If a line of the records contains the word "newcommand", list it.

+++ MATERIAL FOR THIS EXERCISE +++

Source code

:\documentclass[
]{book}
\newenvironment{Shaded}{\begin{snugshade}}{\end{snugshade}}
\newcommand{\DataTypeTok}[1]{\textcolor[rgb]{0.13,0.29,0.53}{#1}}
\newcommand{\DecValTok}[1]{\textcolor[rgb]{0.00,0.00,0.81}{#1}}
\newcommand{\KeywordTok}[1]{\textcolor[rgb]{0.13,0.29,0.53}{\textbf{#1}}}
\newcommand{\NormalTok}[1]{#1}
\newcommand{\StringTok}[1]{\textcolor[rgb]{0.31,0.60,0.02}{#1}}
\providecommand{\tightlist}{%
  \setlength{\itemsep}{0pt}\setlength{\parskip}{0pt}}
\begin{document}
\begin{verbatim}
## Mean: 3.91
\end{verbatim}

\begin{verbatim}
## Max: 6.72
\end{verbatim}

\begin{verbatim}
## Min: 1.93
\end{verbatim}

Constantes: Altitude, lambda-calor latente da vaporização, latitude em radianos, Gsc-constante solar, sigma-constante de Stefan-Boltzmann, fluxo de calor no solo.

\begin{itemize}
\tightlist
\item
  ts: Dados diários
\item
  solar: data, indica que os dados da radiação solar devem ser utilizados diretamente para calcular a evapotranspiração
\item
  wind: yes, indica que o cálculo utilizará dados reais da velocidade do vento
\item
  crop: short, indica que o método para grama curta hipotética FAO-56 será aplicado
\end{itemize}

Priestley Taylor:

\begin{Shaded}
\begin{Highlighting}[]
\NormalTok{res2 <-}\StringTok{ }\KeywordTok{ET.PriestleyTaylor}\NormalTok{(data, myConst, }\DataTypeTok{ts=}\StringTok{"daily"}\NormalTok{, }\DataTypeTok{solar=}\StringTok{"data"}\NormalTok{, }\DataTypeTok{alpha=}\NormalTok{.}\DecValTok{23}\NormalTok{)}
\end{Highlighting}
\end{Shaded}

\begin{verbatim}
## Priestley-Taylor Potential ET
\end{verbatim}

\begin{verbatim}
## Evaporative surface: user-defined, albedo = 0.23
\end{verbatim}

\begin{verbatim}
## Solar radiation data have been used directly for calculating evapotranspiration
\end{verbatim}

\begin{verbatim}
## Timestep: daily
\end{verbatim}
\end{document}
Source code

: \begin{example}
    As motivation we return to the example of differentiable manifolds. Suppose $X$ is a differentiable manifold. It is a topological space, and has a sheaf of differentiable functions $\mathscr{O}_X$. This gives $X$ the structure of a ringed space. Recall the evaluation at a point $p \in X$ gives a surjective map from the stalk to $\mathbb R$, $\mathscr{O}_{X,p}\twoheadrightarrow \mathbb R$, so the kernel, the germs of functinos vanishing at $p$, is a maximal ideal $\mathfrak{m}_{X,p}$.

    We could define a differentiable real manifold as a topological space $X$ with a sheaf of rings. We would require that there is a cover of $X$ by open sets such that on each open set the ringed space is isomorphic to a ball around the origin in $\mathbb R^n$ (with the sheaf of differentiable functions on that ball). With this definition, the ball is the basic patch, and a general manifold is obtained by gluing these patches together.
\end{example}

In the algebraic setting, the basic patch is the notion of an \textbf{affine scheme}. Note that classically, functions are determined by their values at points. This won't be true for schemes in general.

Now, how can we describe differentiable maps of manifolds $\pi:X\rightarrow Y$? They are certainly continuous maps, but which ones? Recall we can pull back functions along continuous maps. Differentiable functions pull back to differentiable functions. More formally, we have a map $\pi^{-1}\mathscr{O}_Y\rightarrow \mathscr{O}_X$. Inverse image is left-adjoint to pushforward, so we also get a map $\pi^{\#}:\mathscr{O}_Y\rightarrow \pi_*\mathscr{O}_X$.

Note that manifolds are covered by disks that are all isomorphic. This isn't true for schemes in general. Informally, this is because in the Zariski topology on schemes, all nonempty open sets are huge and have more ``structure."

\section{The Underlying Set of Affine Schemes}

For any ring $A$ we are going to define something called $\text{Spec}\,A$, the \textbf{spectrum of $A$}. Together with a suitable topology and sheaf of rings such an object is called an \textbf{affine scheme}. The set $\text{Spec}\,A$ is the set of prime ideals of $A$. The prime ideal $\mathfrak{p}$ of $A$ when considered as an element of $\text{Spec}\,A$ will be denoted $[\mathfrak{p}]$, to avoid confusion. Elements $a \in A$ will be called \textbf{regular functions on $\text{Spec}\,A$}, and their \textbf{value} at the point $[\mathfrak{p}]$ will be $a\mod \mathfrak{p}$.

+++

* ANSWER TO THIS TASK
\newcommand{\DataTypeTok}[1]{\textcolor[rgb]{0.13,0.29,0.53}{#1}}
\newcommand{\DecValTok}[1]{\textcolor[rgb]{0.00,0.00,0.81}{#1}}
\newcommand{\KeywordTok}[1]{\textcolor[rgb]{0.13,0.29,0.53}{\textbf{#1}}}
\newcommand{\NormalTok}[1]{#1}
\newcommand{\StringTok}[1]{\textcolor[rgb]{0.31,0.60,0.02}{#1}}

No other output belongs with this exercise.